> [WHAT IS NEEDED]: Look through the material and tally each line bearing the word "포인터는". Give only the total.
----
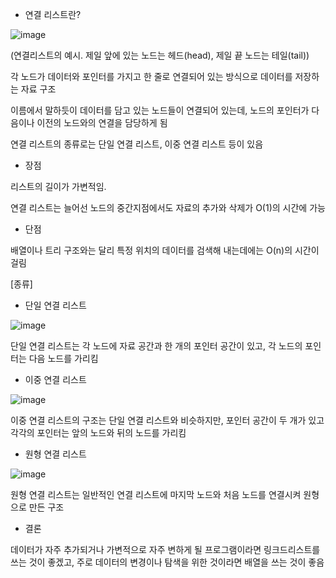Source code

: - 연결 리스트란?

![image](https://user-images.githubusercontent.com/103404604/187100504-077c6776-b511-40f4-b1a2-92e5a520a677.png)

(연결리스트의 예시. 제일 앞에 있는 노드는 헤드(head), 제일 끝 노드는 테일(tail))

각 노드가 데이터와 포인터를 가지고 한 줄로 연결되어 있는 방식으로 데이터를 저장하는 자료 구조

이름에서 말하듯이 데이터를 담고 있는 노드들이 연결되어 있는데, 노드의 포인터가 다음이나 이전의 노드와의 연결을 담당하게 됨

연결 리스트의 종류로는 단일 연결 리스트, 이중 연결 리스트 등이 있음

- 장점

리스트의 길이가 가변적임.

연결 리스트는 늘어선 노드의 중간지점에서도 자료의 추가와 삭제가 O(1)의 시간에 가능

- 단점

배열이나 트리 구조와는 달리 특정 위치의 데이터를 검색해 내는데에는 O(n)의 시간이 걸림

[종류]

- 단일 연결 리스트

![image](https://user-images.githubusercontent.com/103404604/187100428-a360cbf8-e4a4-4175-ae0f-fe46ddbb373b.png)

단일 연결 리스트는 각 노드에 자료 공간과 한 개의 포인터 공간이 있고, 각 노드의 포인터는 다음 노드를 가리킴

- 이중 연결 리스트

![image](https://user-images.githubusercontent.com/103404604/187100448-405edd68-9c53-46e0-a0d1-795827d1259e.png)

이중 연결 리스트의 구조는 단일 연결 리스트와 비슷하지만, 포인터 공간이 두 개가 있고 각각의 포인터는 앞의 노드와 뒤의 노드를 가리킴

- 원형 연결 리스트

![image](https://user-images.githubusercontent.com/103404604/187100471-7c49b0d0-f5ab-4a36-9830-89df8a224521.png)

원형 연결 리스트는 일반적인 연결 리스트에 마지막 노드와 처음 노드를 연결시켜 원형으로 만든 구조

- 결론

데이터가 자주 추가되거나 가변적으로 자주 변하게 될 프로그램이라면 링크드리스트를 쓰는 것이 좋겠고, 주로 데이터의 변경이나 탐색을 위한 것이라면 배열을 쓰는 것이 좋음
----
> [SOLUTION]: 2